Cost is way too much for the average person. There are also technical issues too,like nausea,etc which still affect people. Most people would also rather have a laptop than a desktop anyway and most people don't self-build,so you hit a wall of GPU power there.
This is why the PS4 VR has sold better than any PC equivalent,but even then it has limitations too,ie,due to use of reprojection,etc to make up for the lack of grunt consoles have.
Also MS has not really done much about VR support too.
Edit!!
Don't conflate affordability to a geek or company as equal to affordability for an average person,since its a case of whether its worth investing the money for the usage incurred. Tech is our interest and hobby.
More people would probably spend £400 on a 4K TV or a phone than £400 on a VR headset and controllers,since for many people that £400 TV or phone will simply get more usage.
That £400 VR headset and controller is more a niche product for on and off usage.

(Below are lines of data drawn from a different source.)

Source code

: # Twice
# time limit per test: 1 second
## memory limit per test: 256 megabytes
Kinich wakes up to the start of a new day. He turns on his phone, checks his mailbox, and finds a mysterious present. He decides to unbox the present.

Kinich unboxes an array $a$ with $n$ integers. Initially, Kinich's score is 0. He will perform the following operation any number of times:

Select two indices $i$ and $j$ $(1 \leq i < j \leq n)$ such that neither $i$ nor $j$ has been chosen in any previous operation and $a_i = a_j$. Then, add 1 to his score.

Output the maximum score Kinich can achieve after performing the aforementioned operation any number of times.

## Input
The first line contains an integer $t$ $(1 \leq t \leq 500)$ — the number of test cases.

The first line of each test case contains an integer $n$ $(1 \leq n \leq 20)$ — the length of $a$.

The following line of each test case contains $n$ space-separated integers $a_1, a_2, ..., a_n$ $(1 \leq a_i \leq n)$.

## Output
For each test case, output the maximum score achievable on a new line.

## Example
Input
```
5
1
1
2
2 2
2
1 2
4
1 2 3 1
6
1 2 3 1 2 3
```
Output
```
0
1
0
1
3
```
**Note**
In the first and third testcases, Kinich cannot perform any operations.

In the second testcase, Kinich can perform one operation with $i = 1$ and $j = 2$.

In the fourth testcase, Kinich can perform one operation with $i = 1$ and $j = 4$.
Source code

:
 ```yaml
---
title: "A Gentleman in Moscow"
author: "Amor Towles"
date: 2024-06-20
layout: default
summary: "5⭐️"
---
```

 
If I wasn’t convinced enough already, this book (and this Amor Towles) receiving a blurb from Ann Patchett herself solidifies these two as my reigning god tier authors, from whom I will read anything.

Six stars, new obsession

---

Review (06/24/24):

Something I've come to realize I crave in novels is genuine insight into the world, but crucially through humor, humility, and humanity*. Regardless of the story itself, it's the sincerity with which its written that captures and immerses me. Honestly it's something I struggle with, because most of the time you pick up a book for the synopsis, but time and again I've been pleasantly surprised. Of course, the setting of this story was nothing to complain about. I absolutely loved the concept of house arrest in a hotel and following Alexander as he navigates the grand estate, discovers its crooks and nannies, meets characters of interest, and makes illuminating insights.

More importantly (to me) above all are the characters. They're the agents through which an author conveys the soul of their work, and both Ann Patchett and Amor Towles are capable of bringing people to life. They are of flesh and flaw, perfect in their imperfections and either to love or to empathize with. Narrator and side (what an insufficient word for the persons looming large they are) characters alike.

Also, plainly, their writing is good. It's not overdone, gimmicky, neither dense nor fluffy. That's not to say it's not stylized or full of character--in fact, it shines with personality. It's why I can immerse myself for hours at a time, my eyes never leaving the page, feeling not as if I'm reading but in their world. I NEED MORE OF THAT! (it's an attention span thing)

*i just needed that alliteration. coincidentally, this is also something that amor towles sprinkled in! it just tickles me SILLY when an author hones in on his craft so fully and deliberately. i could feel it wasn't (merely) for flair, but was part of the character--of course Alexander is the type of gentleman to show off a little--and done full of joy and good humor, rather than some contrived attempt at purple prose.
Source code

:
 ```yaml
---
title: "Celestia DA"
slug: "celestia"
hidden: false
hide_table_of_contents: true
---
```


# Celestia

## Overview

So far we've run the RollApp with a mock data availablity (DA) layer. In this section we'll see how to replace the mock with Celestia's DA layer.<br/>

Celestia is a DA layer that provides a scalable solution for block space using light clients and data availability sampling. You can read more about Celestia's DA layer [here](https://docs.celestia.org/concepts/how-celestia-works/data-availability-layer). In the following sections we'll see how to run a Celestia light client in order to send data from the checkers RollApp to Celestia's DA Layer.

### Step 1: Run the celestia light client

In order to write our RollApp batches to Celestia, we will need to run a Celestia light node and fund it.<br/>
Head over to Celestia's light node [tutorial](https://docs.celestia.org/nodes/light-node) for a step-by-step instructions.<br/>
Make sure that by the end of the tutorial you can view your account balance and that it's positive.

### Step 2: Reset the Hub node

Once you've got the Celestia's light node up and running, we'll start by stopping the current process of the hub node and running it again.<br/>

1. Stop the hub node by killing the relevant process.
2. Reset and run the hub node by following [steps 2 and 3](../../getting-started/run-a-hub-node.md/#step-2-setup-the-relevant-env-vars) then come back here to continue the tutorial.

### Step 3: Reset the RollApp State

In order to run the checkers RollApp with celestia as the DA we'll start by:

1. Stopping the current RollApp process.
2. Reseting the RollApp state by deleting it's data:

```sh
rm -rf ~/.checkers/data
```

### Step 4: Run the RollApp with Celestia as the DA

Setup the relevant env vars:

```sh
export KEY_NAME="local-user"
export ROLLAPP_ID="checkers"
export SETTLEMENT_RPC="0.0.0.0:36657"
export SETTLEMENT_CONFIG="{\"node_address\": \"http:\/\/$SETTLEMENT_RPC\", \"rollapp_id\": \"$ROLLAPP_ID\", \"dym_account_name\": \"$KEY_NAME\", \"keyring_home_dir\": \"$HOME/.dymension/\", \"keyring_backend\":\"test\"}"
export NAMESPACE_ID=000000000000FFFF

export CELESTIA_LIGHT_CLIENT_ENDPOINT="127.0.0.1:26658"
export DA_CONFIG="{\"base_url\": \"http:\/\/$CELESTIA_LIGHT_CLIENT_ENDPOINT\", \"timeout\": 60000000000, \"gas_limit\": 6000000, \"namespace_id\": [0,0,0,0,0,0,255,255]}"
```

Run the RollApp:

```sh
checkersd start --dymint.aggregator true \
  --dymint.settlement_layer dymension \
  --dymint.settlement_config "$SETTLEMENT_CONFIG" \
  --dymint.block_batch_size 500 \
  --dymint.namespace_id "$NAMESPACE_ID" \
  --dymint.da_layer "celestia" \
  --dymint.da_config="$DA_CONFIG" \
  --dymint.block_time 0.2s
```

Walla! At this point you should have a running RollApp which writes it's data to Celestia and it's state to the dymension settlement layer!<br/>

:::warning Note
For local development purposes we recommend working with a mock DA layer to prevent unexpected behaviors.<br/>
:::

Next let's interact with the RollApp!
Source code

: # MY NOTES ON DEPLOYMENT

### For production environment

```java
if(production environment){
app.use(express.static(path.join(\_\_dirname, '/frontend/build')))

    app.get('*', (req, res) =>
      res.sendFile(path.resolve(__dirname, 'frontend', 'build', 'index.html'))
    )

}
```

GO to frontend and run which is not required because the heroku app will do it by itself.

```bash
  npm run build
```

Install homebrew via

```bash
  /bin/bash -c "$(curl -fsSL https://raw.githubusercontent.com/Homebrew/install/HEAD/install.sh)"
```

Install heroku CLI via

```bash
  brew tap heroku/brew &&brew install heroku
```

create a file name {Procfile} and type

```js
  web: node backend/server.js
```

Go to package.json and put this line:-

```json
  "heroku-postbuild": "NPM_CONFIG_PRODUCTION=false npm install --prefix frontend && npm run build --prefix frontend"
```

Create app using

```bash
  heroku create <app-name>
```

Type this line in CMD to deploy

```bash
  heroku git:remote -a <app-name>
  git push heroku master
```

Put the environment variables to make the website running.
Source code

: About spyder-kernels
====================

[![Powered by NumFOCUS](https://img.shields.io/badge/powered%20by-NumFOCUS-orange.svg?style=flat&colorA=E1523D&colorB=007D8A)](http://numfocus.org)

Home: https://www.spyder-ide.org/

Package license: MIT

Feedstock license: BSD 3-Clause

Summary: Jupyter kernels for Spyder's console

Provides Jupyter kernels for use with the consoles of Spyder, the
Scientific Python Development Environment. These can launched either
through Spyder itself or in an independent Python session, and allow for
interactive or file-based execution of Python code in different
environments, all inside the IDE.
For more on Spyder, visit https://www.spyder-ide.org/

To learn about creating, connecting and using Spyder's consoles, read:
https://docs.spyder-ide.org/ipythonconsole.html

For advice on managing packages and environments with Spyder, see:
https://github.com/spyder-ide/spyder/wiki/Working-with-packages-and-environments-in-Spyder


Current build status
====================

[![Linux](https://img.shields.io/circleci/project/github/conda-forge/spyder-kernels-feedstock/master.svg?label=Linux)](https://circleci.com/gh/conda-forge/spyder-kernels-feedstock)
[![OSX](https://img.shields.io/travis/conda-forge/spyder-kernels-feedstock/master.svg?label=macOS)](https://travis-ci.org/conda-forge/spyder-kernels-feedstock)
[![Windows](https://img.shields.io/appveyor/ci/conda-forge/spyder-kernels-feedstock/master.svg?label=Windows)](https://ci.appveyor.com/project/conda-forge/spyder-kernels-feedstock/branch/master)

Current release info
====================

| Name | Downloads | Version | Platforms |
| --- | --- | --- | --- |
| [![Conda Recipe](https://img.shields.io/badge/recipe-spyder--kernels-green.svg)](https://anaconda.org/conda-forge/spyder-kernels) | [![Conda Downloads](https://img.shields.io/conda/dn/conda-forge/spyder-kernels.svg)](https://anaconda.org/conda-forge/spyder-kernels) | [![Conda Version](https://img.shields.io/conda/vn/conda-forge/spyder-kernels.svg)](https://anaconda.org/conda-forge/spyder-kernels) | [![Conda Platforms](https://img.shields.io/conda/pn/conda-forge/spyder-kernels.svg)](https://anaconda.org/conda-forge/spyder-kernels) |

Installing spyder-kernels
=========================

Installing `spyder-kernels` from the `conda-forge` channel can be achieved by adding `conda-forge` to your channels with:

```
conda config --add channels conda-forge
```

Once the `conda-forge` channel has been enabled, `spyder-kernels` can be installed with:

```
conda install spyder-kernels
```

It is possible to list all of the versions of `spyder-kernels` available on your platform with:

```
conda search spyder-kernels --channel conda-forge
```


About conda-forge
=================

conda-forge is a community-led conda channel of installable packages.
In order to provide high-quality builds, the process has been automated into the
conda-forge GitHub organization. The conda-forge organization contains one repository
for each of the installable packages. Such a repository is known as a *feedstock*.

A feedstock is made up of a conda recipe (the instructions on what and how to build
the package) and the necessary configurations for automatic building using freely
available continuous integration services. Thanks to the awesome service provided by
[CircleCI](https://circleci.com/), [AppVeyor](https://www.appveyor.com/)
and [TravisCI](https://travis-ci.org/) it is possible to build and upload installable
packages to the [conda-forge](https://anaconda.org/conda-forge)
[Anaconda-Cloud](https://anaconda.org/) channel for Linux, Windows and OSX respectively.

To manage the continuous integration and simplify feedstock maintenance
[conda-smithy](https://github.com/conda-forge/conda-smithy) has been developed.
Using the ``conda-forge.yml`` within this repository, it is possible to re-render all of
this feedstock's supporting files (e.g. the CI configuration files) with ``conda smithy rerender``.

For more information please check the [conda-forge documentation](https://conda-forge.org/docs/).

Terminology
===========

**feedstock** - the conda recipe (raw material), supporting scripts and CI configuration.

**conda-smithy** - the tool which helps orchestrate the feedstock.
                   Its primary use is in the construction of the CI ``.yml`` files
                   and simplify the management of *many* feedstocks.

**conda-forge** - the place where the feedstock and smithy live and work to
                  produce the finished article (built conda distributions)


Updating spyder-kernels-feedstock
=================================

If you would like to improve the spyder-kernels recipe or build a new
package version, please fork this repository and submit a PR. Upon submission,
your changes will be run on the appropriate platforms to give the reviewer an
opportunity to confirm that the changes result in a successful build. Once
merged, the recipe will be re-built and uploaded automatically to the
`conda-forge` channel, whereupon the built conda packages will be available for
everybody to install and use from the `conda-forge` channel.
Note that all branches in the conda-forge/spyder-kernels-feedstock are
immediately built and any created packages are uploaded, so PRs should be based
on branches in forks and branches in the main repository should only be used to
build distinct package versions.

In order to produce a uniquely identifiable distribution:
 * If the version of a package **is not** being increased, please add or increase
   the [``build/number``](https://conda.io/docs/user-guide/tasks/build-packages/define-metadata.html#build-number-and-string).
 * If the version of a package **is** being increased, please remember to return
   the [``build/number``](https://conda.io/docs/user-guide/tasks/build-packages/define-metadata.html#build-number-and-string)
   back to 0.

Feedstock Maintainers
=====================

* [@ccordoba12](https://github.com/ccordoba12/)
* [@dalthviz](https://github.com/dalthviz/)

If that device was now £200 with the controllers and could be powered off their console or laptop,then more people might throw money at it just for a play around with it.
Its why after Android came onto the market,we have had far more penetration of tablets and capacitive screen touch phones.
Once the entry point for a solid VR experience starts to drop further,you will see more people buy it and by extension more companies will find consumer uses for it.
Last edited by CAT-THE-FIFTH; 23-02-2018 at 07:23 PM.
This.^
Ad VR has been around for a long time, aircraft simulators are a prime example, which about as close to AR as you can get. AR headsets take it a stage further and makes it more immersive and cheaper and has many military and industrial applications.
Whether it will ever be mainstream a consumer item is another question. It does come down to cost, but I suspect it will be a fad or a niche market for gamers.
AR is used in fast military jets, but never really caught on in vehicles and Google glass failed to catch on.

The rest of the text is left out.